# Exercise objective
Your answer should consist of each line below that includes the word "have".

▼

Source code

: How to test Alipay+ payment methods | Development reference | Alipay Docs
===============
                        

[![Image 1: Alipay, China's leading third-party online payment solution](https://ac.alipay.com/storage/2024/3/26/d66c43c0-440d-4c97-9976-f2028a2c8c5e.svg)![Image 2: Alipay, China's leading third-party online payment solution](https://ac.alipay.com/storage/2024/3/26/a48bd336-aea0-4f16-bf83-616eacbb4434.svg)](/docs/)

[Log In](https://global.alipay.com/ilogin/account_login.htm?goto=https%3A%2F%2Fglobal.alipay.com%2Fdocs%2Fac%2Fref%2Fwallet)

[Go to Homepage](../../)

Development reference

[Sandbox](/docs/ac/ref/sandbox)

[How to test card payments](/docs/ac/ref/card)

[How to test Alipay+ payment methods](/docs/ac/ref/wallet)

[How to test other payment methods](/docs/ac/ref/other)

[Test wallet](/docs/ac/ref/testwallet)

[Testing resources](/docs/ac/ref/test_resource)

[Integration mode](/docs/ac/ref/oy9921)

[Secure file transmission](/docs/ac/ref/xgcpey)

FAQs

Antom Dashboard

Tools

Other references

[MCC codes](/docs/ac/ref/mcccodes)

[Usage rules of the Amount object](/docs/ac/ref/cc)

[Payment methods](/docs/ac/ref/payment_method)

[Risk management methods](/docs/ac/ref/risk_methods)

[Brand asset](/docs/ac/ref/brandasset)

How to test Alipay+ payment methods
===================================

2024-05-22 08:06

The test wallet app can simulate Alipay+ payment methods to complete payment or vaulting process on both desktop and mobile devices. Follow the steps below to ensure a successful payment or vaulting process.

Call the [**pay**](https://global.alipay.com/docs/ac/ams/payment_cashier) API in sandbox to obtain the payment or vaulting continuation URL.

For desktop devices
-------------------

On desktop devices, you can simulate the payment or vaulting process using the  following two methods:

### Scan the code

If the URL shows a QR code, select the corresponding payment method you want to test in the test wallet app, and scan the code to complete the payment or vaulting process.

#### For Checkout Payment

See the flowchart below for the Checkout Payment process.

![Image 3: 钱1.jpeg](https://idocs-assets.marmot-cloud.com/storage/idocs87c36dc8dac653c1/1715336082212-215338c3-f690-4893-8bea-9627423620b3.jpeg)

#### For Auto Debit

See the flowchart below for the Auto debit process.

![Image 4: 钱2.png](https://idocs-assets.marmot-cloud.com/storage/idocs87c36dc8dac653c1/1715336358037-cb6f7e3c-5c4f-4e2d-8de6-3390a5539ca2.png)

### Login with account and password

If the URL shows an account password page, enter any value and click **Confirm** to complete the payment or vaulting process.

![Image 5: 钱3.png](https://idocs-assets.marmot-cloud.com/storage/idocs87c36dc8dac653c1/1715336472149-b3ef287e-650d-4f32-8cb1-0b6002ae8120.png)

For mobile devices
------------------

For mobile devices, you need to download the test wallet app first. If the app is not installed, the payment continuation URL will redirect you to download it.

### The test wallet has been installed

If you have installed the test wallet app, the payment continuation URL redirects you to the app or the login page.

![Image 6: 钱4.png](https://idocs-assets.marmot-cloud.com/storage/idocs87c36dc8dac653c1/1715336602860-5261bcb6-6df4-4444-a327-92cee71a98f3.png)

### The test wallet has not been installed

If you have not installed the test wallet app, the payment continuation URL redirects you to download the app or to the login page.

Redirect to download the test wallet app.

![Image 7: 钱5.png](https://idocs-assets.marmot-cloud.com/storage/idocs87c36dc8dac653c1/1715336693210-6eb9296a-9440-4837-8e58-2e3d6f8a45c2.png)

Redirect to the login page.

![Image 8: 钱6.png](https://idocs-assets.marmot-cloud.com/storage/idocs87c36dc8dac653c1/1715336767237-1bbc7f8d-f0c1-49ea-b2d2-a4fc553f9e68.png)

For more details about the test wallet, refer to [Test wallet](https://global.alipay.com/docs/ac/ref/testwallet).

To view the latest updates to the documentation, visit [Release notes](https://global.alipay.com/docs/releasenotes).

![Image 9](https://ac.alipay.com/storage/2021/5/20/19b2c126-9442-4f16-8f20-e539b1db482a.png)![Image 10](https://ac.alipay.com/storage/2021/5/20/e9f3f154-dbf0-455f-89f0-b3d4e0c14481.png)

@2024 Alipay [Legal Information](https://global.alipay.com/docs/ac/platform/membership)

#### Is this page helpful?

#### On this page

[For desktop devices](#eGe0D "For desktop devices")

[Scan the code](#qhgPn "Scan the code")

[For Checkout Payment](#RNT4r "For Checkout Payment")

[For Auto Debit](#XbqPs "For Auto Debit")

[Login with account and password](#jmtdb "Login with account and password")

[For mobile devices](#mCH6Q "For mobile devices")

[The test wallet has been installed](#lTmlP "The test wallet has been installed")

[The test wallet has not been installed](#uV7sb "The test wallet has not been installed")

▲

# Written reply
If you have installed the test wallet app, the payment continuation URL redirects you to the app or the login page.
If you have not installed the test wallet app, the payment continuation URL redirects you to download the app or to the login page.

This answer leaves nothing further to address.